These were not the only 2 songs that Cantrell had penned for a possible new AIC record, he in fact had numerous other ideas, but seeing that he won’t be able to release them under AIC name, he locked himself into his room for a couple of months, finished these songs by himself and wrote even more.
The next move was to recruit a steady backing band, so he got Mike Bordin and Rob Trujillo from Ozzy’s backing band, both superb musicians in their own rights, then closed himself into the studio along with these 2 guys to record all of these songs he completed by himself. The result was over 140 minutes of his most personal output to date, and in one way or another, his career defining work.
Although released as a trimmed 1 CD version at first by Roadrunner Records, “Degredation Trip” actually is a semi-concept double album and should be consumed as a whole.
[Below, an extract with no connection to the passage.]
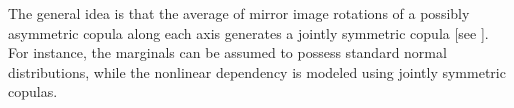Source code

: \documentclass[harvard,11pt]{article}
\begin{document}
 The general idea is that the average of mirror image rotations of a possibly asymmetric copula along each axis generates a jointly symmetric copula [see \citet{oh2016high}]. For instance, the marginals can be assumed to possess standard normal distributions, while the nonlinear dependency is modeled using jointly symmetric copulas. %
\end{document}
What we have here is more or less a continuation of the more solid, ultra-heavy and brooding style which was present on the last 2 AIC songs, ‘Get Born Again’ and ‘Died’. Of course there are trademark accoustic ballads, melodic grunge rockers and even a few psychedelic influenced tracks, but overall “Degredation Trip” replaces the trippy and jammy feeling of Alice In Chains records with a more solid, darker and deeper approach in which the guitars are the basic element. Another thing to notice is the reducing of the solos (although there are a few trippy solos to be found) and the addition of huge, huge layers of guitar, which build a dense, incredible wall of sound. Trujillo and Bordin lay an exceptionally strong and groovy foundation to Cantrell’s riffs, which sound even better than the Starr-Kinney and Inez-Kinney duos of AIC. Cantrell’s singing and vocal melodies on the other hand are at his best.
And at last, the lyrics. At the heart of “Degredation Trip” is Cantrell’s deep, well written and tortured lyrics, touching upon themes such as depression, heartache, suicide, broken and troubled relationships, alienation and a huge feeling of loss throughout.
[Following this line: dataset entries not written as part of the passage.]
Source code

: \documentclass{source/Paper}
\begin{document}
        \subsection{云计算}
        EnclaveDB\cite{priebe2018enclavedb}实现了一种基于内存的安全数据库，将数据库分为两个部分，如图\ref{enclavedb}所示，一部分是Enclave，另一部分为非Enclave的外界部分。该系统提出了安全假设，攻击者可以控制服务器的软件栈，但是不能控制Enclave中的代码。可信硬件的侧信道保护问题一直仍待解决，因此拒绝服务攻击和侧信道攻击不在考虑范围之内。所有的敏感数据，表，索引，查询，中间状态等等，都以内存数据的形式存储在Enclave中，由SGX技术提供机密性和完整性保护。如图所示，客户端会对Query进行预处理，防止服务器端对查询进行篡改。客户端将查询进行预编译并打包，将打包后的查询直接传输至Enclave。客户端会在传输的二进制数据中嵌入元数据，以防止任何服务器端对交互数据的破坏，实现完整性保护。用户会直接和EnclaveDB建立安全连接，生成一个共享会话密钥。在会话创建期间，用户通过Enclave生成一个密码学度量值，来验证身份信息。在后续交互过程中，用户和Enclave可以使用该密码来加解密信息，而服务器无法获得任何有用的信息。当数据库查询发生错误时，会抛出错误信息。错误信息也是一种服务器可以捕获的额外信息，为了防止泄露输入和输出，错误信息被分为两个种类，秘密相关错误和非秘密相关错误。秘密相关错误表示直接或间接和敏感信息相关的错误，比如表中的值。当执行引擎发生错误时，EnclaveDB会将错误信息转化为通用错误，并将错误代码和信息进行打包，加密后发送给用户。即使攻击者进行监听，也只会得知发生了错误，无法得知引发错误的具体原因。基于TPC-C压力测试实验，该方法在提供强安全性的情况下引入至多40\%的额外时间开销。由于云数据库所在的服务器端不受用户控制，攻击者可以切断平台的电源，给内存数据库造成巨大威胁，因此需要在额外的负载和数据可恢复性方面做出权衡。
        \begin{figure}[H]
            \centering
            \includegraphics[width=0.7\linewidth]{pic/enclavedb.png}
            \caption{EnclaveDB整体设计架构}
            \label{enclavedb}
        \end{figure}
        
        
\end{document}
Almost all of the songs here are excellently written, arranged and performed. Most songs are based on simple yet monstrous riffs of Cantrell. There are only 2 tracks here that I can count as fillers (namely ‘What It Takes’ and ‘S.O.S.’), but all of the other songs have something exceptional or beautiful to offer in one way or another. And we have to mention that more than half of the songs here are easily up there with AIC’s best material. In fact as a whole, “Degredation Trip” is even better than all AIC albums, production, performance, consistency and arrangement wise. The album is almost flawless that it’s almost absurd!
It’s hard to choose favourites from 2 discs full of music but here are the peaks of the whole album (for me, at least):
Psychotic Break: Doomy, brooding and heavy album opener is built upon layes and layers of different guitar tracks creating an atmosphere so dense and thick that you can touch in front of your speakers. The vocals are amazing here, too.
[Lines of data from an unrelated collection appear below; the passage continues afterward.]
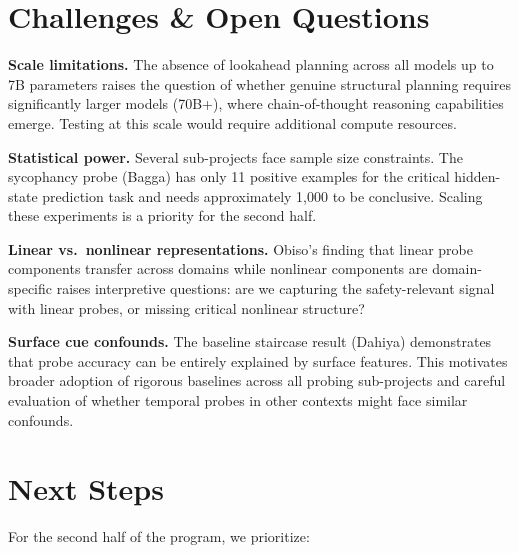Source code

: \documentclass[midterm]{sparreport}
\begin{document}
\section{Challenges \& Open Questions}

\textbf{Scale limitations.} The absence of lookahead planning across all models up to 7B parameters raises the question of whether genuine structural planning requires significantly larger models (70B+), where chain-of-thought reasoning capabilities emerge. Testing at this scale would require additional compute resources.

\textbf{Statistical power.} Several sub-projects face sample size constraints. The sycophancy probe (Bagga) has only 11 positive examples for the critical hidden-state prediction task and needs approximately 1,000 to be conclusive. Scaling these experiments is a priority for the second half.

\textbf{Linear vs.\ nonlinear representations.} Obiso's finding that linear probe components transfer across domains while nonlinear components are domain-specific raises interpretive questions: are we capturing the safety-relevant signal with linear probes, or missing critical nonlinear structure?

\textbf{Surface cue confounds.} The baseline staircase result (Dahiya) demonstrates that probe accuracy can be entirely explained by surface features. This motivates broader adoption of rigorous baselines across all probing sub-projects and careful evaluation of whether temporal probes in other contexts might face similar confounds.

\section{Next Steps}

For the second half of the program, we prioritize:
\end{document}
Owned: One of the heaviest tracks on the album, ‘Owned’ is based on ultra-heavy riffs and dark vocal lines, which reach a climax in the totally CRUSHING chorus. No solos here, but no need for them either. The lyrics are totally self-loathing and vile. Another bonus for the ending - totally grinding!
Angel Eyes: An utterly, amazingly beautiful semi-accoustic semi-ballad, not unlike ‘Heaven Beside You’ or ‘Over Now’, yet even better written and arranged if possible! The lyrics are utterly sad and melancholic and the chorus is one of the best Cantrell has ever penned.
Hellbound: Another very well arranged, heavy track with lots of catchy riffs and lots of attitude. The chorus is once again mesmerizing.
Spiderbite: The HEAVIEST track on the album, ‘Spiderbite’ is based on a twisted, 3-chord riff that is played in a crushing, killing manner – the guitar tone is unbelievable! It is very well written with small accoustic interlude and has an almost cinematic quality to it with a beautifully dynamic structure. The lyrics deal with cocaine addiction and are among Cantrell’s best. Simply put, one of the best Cantrell penned songs ever.
Locked On: A superb groovy rocker led by groovy, wah-laden guitar riffs which build up towards another hugely catchy chorus. The double tracked solo is killer, as well.
Dying Inside: Almost a doom metal track interventing between ultra heavy riffs and accoustic guitars, ‘Dying Inside’ is the darkest, most depressing song on the album, and a masterpiece in its own right. Too bad that it’s not on the 1 CD version, and it’s worth the price of the 2 CD version alone!
Hurts Don’t It?: Amazing, amazing, amazing instrumental! An effect laden guitar interlude gives way to an accoustic laden, exceptionally sad tune with once again, huge layers of guitars. In fact, it sounds like an orchestra of electric guitars.
Anger Rising: The lead single of the record, this is the track that summarizes the album the best: accoustic interlude, basic, ultra catchy and heavy riffing, beautiful solo and great chorus.
31/32: The best accoustic ballad Cantrell has ever penned? Probably. The album closer has huge amounts of emotion in a bitter sweet way.
Overall, apart from the aforementioned 2 fillers, “Degredation Trip” overall is Cantrell’s most focused work yet and it sounds almost impossible top both the quality and honesty of this work. A must have for any rock music fan.